Today, the total number of assets (trailers and rail cars) in the GE VeriWise network or “swarm” is approximately 200,000. As the network continues to grow, its momentum will help customers find opportunities in new markets to create “value pools” that no one has imagined yet, Salvo says.

“One of the critical features of getting systems to have value is that you’ve got to have critical mass,” Salvo says. With critical mass, GE is finding more unique and novel ways to analyze the information from its large network by using advanced statistics, data mining and simulation techniques.

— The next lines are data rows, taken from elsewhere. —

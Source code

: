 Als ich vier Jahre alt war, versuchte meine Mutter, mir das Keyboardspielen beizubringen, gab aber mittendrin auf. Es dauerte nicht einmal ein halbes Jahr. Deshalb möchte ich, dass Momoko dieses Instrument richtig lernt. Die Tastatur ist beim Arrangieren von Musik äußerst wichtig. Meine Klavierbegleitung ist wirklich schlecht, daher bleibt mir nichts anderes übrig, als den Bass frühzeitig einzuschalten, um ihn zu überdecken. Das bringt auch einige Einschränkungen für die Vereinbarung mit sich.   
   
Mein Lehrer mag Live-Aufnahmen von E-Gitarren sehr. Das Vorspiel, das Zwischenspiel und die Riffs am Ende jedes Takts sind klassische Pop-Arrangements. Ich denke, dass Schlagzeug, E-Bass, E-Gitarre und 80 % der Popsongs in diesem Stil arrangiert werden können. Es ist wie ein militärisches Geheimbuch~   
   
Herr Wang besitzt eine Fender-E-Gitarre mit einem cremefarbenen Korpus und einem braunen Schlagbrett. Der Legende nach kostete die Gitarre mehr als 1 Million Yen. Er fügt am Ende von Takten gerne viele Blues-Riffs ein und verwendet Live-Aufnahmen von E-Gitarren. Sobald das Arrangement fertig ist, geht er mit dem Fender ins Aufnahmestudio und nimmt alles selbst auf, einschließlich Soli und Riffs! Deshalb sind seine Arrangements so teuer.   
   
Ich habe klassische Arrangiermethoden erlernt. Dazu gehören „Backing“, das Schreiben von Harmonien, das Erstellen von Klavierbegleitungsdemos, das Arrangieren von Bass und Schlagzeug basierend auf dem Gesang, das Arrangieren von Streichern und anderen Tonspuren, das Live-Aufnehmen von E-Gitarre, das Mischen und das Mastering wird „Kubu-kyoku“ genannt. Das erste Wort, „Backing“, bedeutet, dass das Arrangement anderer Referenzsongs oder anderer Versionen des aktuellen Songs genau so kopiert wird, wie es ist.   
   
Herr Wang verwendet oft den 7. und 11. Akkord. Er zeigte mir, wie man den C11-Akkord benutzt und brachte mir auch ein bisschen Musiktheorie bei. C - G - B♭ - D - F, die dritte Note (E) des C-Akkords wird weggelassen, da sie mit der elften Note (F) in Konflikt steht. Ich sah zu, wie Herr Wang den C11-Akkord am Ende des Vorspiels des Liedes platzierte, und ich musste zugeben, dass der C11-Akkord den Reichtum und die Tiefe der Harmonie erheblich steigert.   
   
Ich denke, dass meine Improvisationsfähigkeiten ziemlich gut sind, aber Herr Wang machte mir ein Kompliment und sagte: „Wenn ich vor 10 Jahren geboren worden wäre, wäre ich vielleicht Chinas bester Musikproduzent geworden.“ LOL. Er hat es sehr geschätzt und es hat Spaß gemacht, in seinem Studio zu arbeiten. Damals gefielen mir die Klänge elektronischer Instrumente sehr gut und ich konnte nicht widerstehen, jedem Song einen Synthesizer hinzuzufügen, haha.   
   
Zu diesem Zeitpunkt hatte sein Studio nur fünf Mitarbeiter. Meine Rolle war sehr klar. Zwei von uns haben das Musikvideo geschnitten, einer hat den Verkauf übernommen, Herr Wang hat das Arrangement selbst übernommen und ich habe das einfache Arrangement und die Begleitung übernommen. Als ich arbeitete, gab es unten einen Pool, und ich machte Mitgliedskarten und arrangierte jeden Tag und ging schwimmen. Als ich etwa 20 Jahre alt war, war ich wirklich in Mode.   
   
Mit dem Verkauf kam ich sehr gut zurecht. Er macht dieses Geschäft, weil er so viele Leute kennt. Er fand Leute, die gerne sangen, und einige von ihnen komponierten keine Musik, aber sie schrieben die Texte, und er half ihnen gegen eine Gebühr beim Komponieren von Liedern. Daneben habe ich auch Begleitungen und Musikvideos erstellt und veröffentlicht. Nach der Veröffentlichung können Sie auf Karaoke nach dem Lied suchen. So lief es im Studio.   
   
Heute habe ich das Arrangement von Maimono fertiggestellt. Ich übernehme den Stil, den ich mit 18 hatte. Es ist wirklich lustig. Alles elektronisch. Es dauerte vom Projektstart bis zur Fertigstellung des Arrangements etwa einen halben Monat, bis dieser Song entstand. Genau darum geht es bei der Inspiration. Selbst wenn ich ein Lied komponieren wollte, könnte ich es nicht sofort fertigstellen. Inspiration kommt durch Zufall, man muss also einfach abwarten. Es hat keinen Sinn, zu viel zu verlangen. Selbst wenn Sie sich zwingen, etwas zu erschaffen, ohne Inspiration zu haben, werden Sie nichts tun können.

Its customers – fleets and shippers – can tap into its team of Ph.D. researchers to build their own systems and reports to make optimal decisions on pricing, trailer pools, freight inventories, etc.

The VeriWise network of trailers and rail cars is just one of several pervasive decisioning systems that Salvo is leading the development of.

“We are monitoring airplanes, trains, and just about everything we make. It is natural for us to embrace this space. We are a systems company,” he says. “This globalization, this traffic, this data stream is just getting started.”